═══ Data
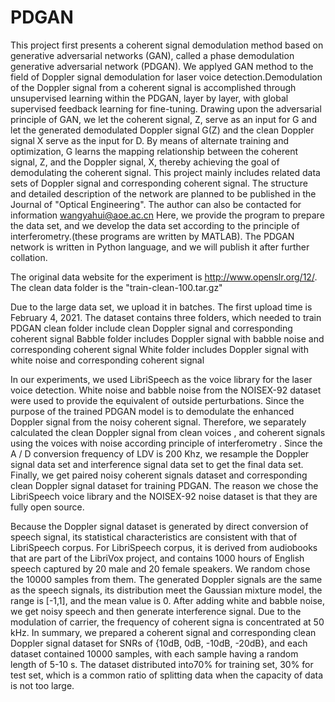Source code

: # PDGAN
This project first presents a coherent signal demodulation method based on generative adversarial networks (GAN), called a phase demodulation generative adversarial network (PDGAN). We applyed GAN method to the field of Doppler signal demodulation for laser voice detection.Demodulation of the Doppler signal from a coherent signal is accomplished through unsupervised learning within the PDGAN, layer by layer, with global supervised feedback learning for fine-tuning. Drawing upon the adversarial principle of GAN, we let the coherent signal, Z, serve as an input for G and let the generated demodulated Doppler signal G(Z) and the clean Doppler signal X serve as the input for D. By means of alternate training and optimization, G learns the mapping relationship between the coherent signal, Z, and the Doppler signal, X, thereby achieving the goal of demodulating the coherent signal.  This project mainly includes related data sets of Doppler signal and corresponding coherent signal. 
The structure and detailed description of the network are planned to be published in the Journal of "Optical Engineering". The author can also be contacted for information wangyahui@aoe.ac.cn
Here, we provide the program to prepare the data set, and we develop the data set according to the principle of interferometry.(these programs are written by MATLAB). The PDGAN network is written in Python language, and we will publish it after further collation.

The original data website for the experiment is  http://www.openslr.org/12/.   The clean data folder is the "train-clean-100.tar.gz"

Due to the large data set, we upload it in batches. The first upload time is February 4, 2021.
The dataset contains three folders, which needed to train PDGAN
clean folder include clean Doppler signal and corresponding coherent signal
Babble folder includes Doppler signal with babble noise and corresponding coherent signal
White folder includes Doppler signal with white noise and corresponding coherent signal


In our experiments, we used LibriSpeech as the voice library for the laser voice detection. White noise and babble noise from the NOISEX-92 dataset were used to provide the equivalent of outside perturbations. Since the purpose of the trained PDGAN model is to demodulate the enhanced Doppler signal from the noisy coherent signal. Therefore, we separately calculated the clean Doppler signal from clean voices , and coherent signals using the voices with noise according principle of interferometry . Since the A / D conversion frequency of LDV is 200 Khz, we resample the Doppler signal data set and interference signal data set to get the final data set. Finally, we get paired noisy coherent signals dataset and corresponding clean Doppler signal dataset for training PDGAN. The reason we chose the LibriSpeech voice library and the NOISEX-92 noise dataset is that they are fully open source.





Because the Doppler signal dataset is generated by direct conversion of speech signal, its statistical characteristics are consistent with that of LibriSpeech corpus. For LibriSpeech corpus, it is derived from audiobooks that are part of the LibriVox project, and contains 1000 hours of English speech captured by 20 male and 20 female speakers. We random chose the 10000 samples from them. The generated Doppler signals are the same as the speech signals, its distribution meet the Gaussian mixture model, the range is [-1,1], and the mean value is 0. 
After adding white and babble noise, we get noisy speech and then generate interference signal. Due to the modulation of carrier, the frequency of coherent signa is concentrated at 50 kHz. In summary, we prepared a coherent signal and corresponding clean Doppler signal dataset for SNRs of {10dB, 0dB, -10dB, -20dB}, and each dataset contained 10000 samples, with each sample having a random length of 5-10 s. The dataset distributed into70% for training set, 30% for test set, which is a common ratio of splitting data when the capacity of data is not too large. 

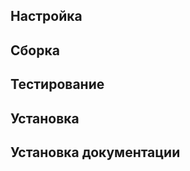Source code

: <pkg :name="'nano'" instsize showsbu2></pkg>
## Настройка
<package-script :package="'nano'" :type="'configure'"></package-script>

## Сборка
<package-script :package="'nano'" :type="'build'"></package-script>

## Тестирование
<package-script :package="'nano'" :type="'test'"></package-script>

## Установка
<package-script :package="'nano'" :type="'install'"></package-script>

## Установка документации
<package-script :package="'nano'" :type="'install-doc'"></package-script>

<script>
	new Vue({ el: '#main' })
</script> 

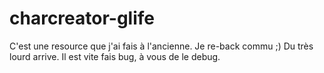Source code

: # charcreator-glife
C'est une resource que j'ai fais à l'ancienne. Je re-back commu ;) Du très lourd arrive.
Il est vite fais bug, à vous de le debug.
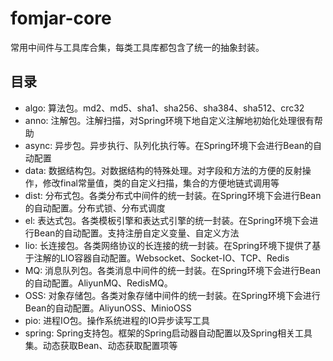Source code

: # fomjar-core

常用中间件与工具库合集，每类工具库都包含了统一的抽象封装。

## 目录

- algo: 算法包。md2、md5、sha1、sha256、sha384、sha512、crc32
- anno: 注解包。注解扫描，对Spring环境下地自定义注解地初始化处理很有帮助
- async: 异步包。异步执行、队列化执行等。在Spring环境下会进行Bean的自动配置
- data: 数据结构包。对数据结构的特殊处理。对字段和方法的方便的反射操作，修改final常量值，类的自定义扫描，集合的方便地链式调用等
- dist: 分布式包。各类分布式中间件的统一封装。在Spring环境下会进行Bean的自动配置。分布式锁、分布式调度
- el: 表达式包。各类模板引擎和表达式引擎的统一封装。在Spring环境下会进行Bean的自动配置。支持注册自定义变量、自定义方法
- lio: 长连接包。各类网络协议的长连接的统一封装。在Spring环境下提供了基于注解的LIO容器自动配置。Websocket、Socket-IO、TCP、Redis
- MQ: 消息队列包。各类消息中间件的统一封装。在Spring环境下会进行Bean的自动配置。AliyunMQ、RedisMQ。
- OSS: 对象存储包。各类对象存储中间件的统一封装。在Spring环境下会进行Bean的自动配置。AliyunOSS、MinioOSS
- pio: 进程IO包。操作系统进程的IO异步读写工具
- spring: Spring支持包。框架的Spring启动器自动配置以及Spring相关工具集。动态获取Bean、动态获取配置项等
══════
Problem statement:
Your copy should match every entry above exactly and contain no pictures.

Answer box:
Source code

: # PDGAN
This project first presents a coherent signal demodulation method based on generative adversarial networks (GAN), called a phase demodulation generative adversarial network (PDGAN). We applyed GAN method to the field of Doppler signal demodulation for laser voice detection.Demodulation of the Doppler signal from a coherent signal is accomplished through unsupervised learning within the PDGAN, layer by layer, with global supervised feedback learning for fine-tuning. Drawing upon the adversarial principle of GAN, we let the coherent signal, Z, serve as an input for G and let the generated demodulated Doppler signal G(Z) and the clean Doppler signal X serve as the input for D. By means of alternate training and optimization, G learns the mapping relationship between the coherent signal, Z, and the Doppler signal, X, thereby achieving the goal of demodulating the coherent signal.  This project mainly includes related data sets of Doppler signal and corresponding coherent signal. 
The structure and detailed description of the network are planned to be published in the Journal of "Optical Engineering". The author can also be contacted for information wangyahui@aoe.ac.cn
Here, we provide the program to prepare the data set, and we develop the data set according to the principle of interferometry.(these programs are written by MATLAB). The PDGAN network is written in Python language, and we will publish it after further collation.

The original data website for the experiment is  http://www.openslr.org/12/.   The clean data folder is the "train-clean-100.tar.gz"

Due to the large data set, we upload it in batches. The first upload time is February 4, 2021.
The dataset contains three folders, which needed to train PDGAN
clean folder include clean Doppler signal and corresponding coherent signal
Babble folder includes Doppler signal with babble noise and corresponding coherent signal
White folder includes Doppler signal with white noise and corresponding coherent signal


In our experiments, we used LibriSpeech as the voice library for the laser voice detection. White noise and babble noise from the NOISEX-92 dataset were used to provide the equivalent of outside perturbations. Since the purpose of the trained PDGAN model is to demodulate the enhanced Doppler signal from the noisy coherent signal. Therefore, we separately calculated the clean Doppler signal from clean voices , and coherent signals using the voices with noise according principle of interferometry . Since the A / D conversion frequency of LDV is 200 Khz, we resample the Doppler signal data set and interference signal data set to get the final data set. Finally, we get paired noisy coherent signals dataset and corresponding clean Doppler signal dataset for training PDGAN. The reason we chose the LibriSpeech voice library and the NOISEX-92 noise dataset is that they are fully open source.





Because the Doppler signal dataset is generated by direct conversion of speech signal, its statistical characteristics are consistent with that of LibriSpeech corpus. For LibriSpeech corpus, it is derived from audiobooks that are part of the LibriVox project, and contains 1000 hours of English speech captured by 20 male and 20 female speakers. We random chose the 10000 samples from them. The generated Doppler signals are the same as the speech signals, its distribution meet the Gaussian mixture model, the range is [-1,1], and the mean value is 0. 
After adding white and babble noise, we get noisy speech and then generate interference signal. Due to the modulation of carrier, the frequency of coherent signa is concentrated at 50 kHz. In summary, we prepared a coherent signal and corresponding clean Doppler signal dataset for SNRs of {10dB, 0dB, -10dB, -20dB}, and each dataset contained 10000 samples, with each sample having a random length of 5-10 s. The dataset distributed into70% for training set, 30% for test set, which is a common ratio of splitting data when the capacity of data is not too large. 

Source code

: <pkg :name="'nano'" instsize showsbu2></pkg>
## Настройка
<package-script :package="'nano'" :type="'configure'"></package-script>

## Сборка
<package-script :package="'nano'" :type="'build'"></package-script>

## Тестирование
<package-script :package="'nano'" :type="'test'"></package-script>

## Установка
<package-script :package="'nano'" :type="'install'"></package-script>

## Установка документации
<package-script :package="'nano'" :type="'install-doc'"></package-script>

<script>
	new Vue({ el: '#main' })
</script> 

Source code

: # charcreator-glife
C'est une resource que j'ai fais à l'ancienne. Je re-back commu ;) Du très lourd arrive.
Il est vite fais bug, à vous de le debug.
Source code

: # fomjar-core

常用中间件与工具库合集，每类工具库都包含了统一的抽象封装。

## 目录

- algo: 算法包。md2、md5、sha1、sha256、sha384、sha512、crc32
- anno: 注解包。注解扫描，对Spring环境下地自定义注解地初始化处理很有帮助
- async: 异步包。异步执行、队列化执行等。在Spring环境下会进行Bean的自动配置
- data: 数据结构包。对数据结构的特殊处理。对字段和方法的方便的反射操作，修改final常量值，类的自定义扫描，集合的方便地链式调用等
- dist: 分布式包。各类分布式中间件的统一封装。在Spring环境下会进行Bean的自动配置。分布式锁、分布式调度
- el: 表达式包。各类模板引擎和表达式引擎的统一封装。在Spring环境下会进行Bean的自动配置。支持注册自定义变量、自定义方法
- lio: 长连接包。各类网络协议的长连接的统一封装。在Spring环境下提供了基于注解的LIO容器自动配置。Websocket、Socket-IO、TCP、Redis
- MQ: 消息队列包。各类消息中间件的统一封装。在Spring环境下会进行Bean的自动配置。AliyunMQ、RedisMQ。
- OSS: 对象存储包。各类对象存储中间件的统一封装。在Spring环境下会进行Bean的自动配置。AliyunOSS、MinioOSS
- pio: 进程IO包。操作系统进程的IO异步读写工具
- spring: Spring支持包。框架的Spring启动器自动配置以及Spring相关工具集。动态获取Bean、动态获取配置项等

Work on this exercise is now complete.